— Excerpted records —
+--

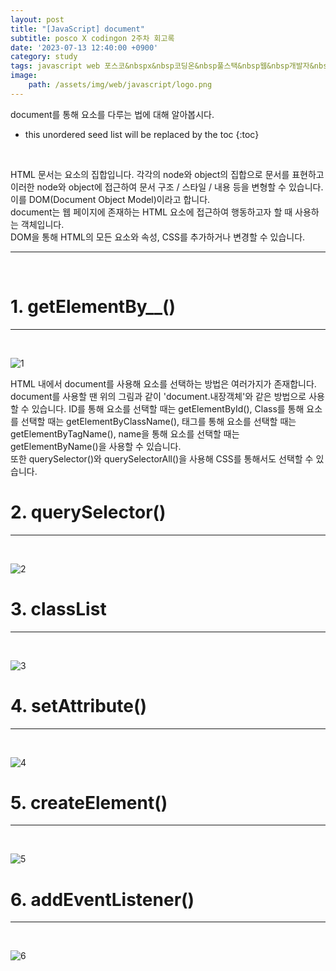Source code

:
 ```yaml
---
layout: post
title: "[JavaScript] document"
subtitle: posco X codingon 2주차 회고록
date: '2023-07-13 12:40:00 +0900'
category: study
tags: javascript web 포스코&nbspx&nbsp코딩온&nbsp풀스택&nbsp웹&nbsp개발자&nbsp부트캠프&nbsp8기
image:
    path: /assets/img/web/javascript/logo.png
---
```


document를 통해 요소를 다루는 법에 대해 알아봅시다.<br>

<!--more-->

* this unordered seed list will be replaced by the toc
{:toc}
<br>

HTML 문서는 요소의 집합입니다. 각각의 node와 object의 집합으로 문서를 표현하고 이러한 node와 object에 접근하여 문서 구조 / 스타일 / 내용 등을 변형할 수 있습니다. 이를 DOM(Document Object Model)이라고 합니다.<br>
document는 웹 페이지에 존재하는 HTML 요소에 접근하여 행동하고자 할 때 사용하는 객체입니다.<br>
DOM을 통해 HTML의 모든 요소와 속성, CSS를 추가하거나 변경할 수 있습니다.<br>

---
<br>

# 1. getElementBy__()
---
<br>

![1](/assets/img/web/spring/2023-04-24-[Spring]_파일_업로드/1.png)
<br>

HTML 내에서 document를 사용해 요소를 선택하는 방법은 여러가지가 존재합니다.<br>
document를 사용할 땐 위의 그림과 같이 'document.내장객체'와 같은 방법으로 사용할 수 있습니다.
ID를 통해 요소를 선택할 때는 getElementById(), Class를 통해 요소를 선택할 때는 getElementByClassName(), 태그를 통해 요소를 선택할 때는 getElementByTagName(), name을 통해 요소를 선택할 때는 getElementByName()을 사용할 수 있습니다.<br>
또한 querySelector()와 querySelectorAll()을 사용해 CSS를 통해서도 선택할 수 있습니다.<br>

# 2. querySelector()
---
<br>

![2](/assets/img/web/spring/2023-04-24-[Spring]_파일_업로드/2.png)
<br>




# 3. classList
---
<br>

![3](/assets/img/web/spring/2023-04-24-[Spring]_파일_업로드/3.png)
<br>



# 4. setAttribute()
---
<br>

![4](/assets/img/web/spring/2023-04-24-[Spring]_파일_업로드/4.png)
<br>




# 5. createElement()
---
<br>

![5](/assets/img/web/spring/2023-04-24-[Spring]_파일_업로드/5.png)
<br>



# 6. addEventListener()
---
<br>

![6](/assets/img/web/spring/2023-04-24-[Spring]_파일_업로드/6.png)
<br>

+--

— Problem to work on —
With the pictures omitted, the material is to be transcribed exactly.

— Completed task —
Source code

:
 ```yaml
---
layout: post
title: "[JavaScript] document"
subtitle: posco X codingon 2주차 회고록
date: '2023-07-13 12:40:00 +0900'
category: study
tags: javascript web 포스코&nbspx&nbsp코딩온&nbsp풀스택&nbsp웹&nbsp개발자&nbsp부트캠프&nbsp8기
image:
    path: /assets/img/web/javascript/logo.png
---
```


document를 통해 요소를 다루는 법에 대해 알아봅시다.<br>

<!--more-->

* this unordered seed list will be replaced by the toc
{:toc}
<br>

HTML 문서는 요소의 집합입니다. 각각의 node와 object의 집합으로 문서를 표현하고 이러한 node와 object에 접근하여 문서 구조 / 스타일 / 내용 등을 변형할 수 있습니다. 이를 DOM(Document Object Model)이라고 합니다.<br>
document는 웹 페이지에 존재하는 HTML 요소에 접근하여 행동하고자 할 때 사용하는 객체입니다.<br>
DOM을 통해 HTML의 모든 요소와 속성, CSS를 추가하거나 변경할 수 있습니다.<br>

---
<br>

# 1. getElementBy__()
---
<br>

![1](/assets/img/web/spring/2023-04-24-[Spring]_파일_업로드/1.png)
<br>

HTML 내에서 document를 사용해 요소를 선택하는 방법은 여러가지가 존재합니다.<br>
document를 사용할 땐 위의 그림과 같이 'document.내장객체'와 같은 방법으로 사용할 수 있습니다.
ID를 통해 요소를 선택할 때는 getElementById(), Class를 통해 요소를 선택할 때는 getElementByClassName(), 태그를 통해 요소를 선택할 때는 getElementByTagName(), name을 통해 요소를 선택할 때는 getElementByName()을 사용할 수 있습니다.<br>
또한 querySelector()와 querySelectorAll()을 사용해 CSS를 통해서도 선택할 수 있습니다.<br>

# 2. querySelector()
---
<br>

![2](/assets/img/web/spring/2023-04-24-[Spring]_파일_업로드/2.png)
<br>




# 3. classList
---
<br>

![3](/assets/img/web/spring/2023-04-24-[Spring]_파일_업로드/3.png)
<br>



# 4. setAttribute()
---
<br>

![4](/assets/img/web/spring/2023-04-24-[Spring]_파일_업로드/4.png)
<br>




# 5. createElement()
---
<br>

![5](/assets/img/web/spring/2023-04-24-[Spring]_파일_업로드/5.png)
<br>



# 6. addEventListener()
---
<br>

![6](/assets/img/web/spring/2023-04-24-[Spring]_파일_업로드/6.png)
<br>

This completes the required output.